For this problem, the constraint is fairly easy to satisfy, so we can use the
same "inner" optimizer (an `AdagradOptimizer` with a learning rate of 1) for
optimization of both the model parameters (`weights` and `threshold`), and the
internal parameters associated with the constraints (these are the analogues of
the Lagrange multipliers used by the `MultiplicativeSwapRegretOptimizer`). For
more difficult problems, it will often be necessary to use different optimizers,
with different learning rates (presumably found via a hyperparameter search): to
accomplish this, pass *both* the `optimizer` and `constraint_optimizer`
parameters to `MultiplicativeSwapRegretOptimizer`'s constructor.

Since this is a convex problem (both the objective and proxy constraint
functions are convex), we can just take the last iterate.

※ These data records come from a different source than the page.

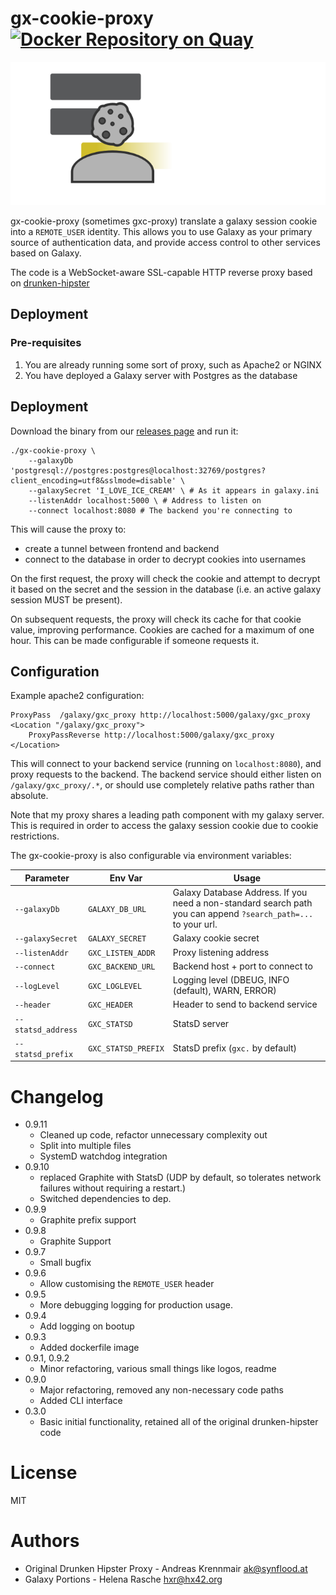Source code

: # gx-cookie-proxy [![Docker Repository on Quay](https://quay.io/repository/erasche/gx-cookie-proxy/status "Docker Repository on Quay")](https://quay.io/repository/erasche/gx-cookie-proxy)

![](./img/logo.png)

gx-cookie-proxy (sometimes gxc-proxy) translate a galaxy session cookie into a
`REMOTE_USER` identity. This allows you to use Galaxy as your primary source of
authentication data, and provide access control to other services based on
Galaxy.

The code is a WebSocket-aware SSL-capable HTTP reverse proxy based on
[drunken-hipster](https://github.com/joinmytalk/drunken-hipster)

## Deployment

### Pre-requisites

1. You are already running some sort of proxy, such as Apache2 or NGINX
2. You have deployed a Galaxy server with Postgres as the database

## Deployment

Download the binary from our [releases page](https://github.com/erasche/gx-cookie-proxy/releases) and run it:

```console
./gx-cookie-proxy \
	--galaxyDb 'postgresql://postgres:postgres@localhost:32769/postgres?client_encoding=utf8&sslmode=disable' \
	--galaxySecret 'I_LOVE_ICE_CREAM' \ # As it appears in galaxy.ini
	--listenAddr localhost:5000 \ # Address to listen on
	--connect localhost:8080 # The backend you're connecting to
```

This will cause the proxy to:

- create a tunnel between frontend and backend
- connect to the database in order to decrypt cookies into usernames

On the first request, the proxy will check the cookie and attempt to decrypt it
based on the secret and the session in the database (i.e. an active galaxy
session MUST be present).

On subsequent requests, the proxy will check its cache for that cookie value,
improving performance. Cookies are cached for a maximum of one hour. This can
be made configurable if someone requests it.

## Configuration

Example apache2 configuration:

```apache2
ProxyPass  /galaxy/gxc_proxy http://localhost:5000/galaxy/gxc_proxy
<Location "/galaxy/gxc_proxy">
	ProxyPassReverse http://localhost:5000/galaxy/gxc_proxy
</Location>
```

This will connect to your backend service (running on `localhost:8080`), and
proxy requests to the backend. The backend service should either listen on
`/galaxy/gxc_proxy/.*`, or should use completely relative paths rather than
absolute.

Note that my proxy shares a leading path component with my galaxy
server. This is required in order to access the galaxy session cookie
due to cookie restrictions.

The gx-cookie-proxy is also configurable via environment variables:

Parameter            | Env Var               | Usage
-------------------- | -------------------   | -----------
`--galaxyDb`         | `GALAXY_DB_URL`       | Galaxy Database Address. If you need a non-standard search path you can append `?search_path=...` to your url.
`--galaxySecret`     | `GALAXY_SECRET`       | Galaxy cookie secret
`--listenAddr`       | `GXC_LISTEN_ADDR`     | Proxy listening address
`--connect`          | `GXC_BACKEND_URL`     | Backend host + port to connect to
`--logLevel`         | `GXC_LOGLEVEL`        | Logging level (DBEUG, INFO (default), WARN, ERROR)
`--header`           | `GXC_HEADER`          | Header to send to backend service
`--statsd_address`   | `GXC_STATSD`          | StatsD server
`--statsd_prefix`    | `GXC_STATSD_PREFIX`   | StatsD prefix (`gxc.` by default)

# Changelog

- 0.9.11
	- Cleaned up code, refactor unnecessary complexity out
	- Split into multiple files
	- SystemD watchdog integration
- 0.9.10
	- replaced Graphite with StatsD (UDP by default, so tolerates network failures without requiring a restart.)
	- Switched dependencies to dep.
- 0.9.9
	- Graphite prefix support
- 0.9.8
	- Graphite Support
- 0.9.7
	- Small bugfix
- 0.9.6
	- Allow customising the `REMOTE_USER` header
- 0.9.5
	- More debugging logging for production usage.
- 0.9.4
	- Add logging on bootup
- 0.9.3
	- Added dockerfile image
- 0.9.1, 0.9.2
	- Minor refactoring, various small things like logos, readme
- 0.9.0
	- Major refactoring, removed any non-necessary code paths
	- Added CLI interface
- 0.3.0
	- Basic initial functionality, retained all of the original drunken-hipster code

# License

MIT

# Authors

- Original Drunken Hipster Proxy - Andreas Krennmair <ak@synflood.at>
- Galaxy Portions - Helena Rasche <hxr@hx42.org>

Periodic snapshotting,
and the use of the `find_best_candidate_distribution` or
`find_best_candidate_index` functions, is generally only necessary for
non-convex problems (and even then, it isn't *always* necessary).

```python
with tf.Session() as session:
  optimizer = tfco.MultiplicativeSwapRegretOptimizer(
      optimizer=tf.train.AdagradOptimizer(learning_rate=1.0))
  train_op = optimizer.minimize(problem)

  session.run(tf.global_variables_initializer())
  for ii in xrange(1000):
    session.run(train_op)

  trained_weights, trained_threshold = session.run((weights, threshold))

trained_predictions = np.matmul(features, trained_weights) - trained_threshold
print("Constrained average hinge loss = %f" % average_hinge_loss(
    labels, trained_predictions))
print("Constrained recall = %f" % recall(labels, trained_predictions))
```

Running the above code gives the following output (due to the randomness of the
dataset, you'll get a different result when you run it):

```none
Constrained average hinge loss = 0.710019
Constrained recall = 0.899811
```

As we hoped, the recall is extremely close to 90%&mdash;and, thanks to the use
of proxy constraints, this is the *true* recall, not a hinge approximation.

For comparison, let's try optimizing the same problem *without* the recall
constraint:

```python
with tf.Session() as session:
  optimizer = tf.train.AdagradOptimizer(learning_rate=1.0)
  # For optimizing the unconstrained problem, we just minimize the "objective"
  # portion of the minimization problem.
  train_op = optimizer.minimize(problem.objective)

  session.run(tf.global_variables_initializer())
  for ii in xrange(1000):
    session.run(train_op)

  trained_weights, trained_threshold = session.run((weights, threshold))

trained_predictions = np.matmul(features, trained_weights) - trained_threshold
print("Unconstrained average hinge loss = %f" % average_hinge_loss(
    labels, trained_predictions))
print("Unconstrained recall = %f" % recall(labels, trained_predictions))
```

This code gives the following output (again, you'll get a different answer,
since the dataset is random):

```none
Unconstrained average hinge loss = 0.627271
Unconstrained recall = 0.793951
```

Because there is no constraint, the unconstrained problem does a better job of
minimizing the average hinge loss, but naturally doesn't approach 90% recall.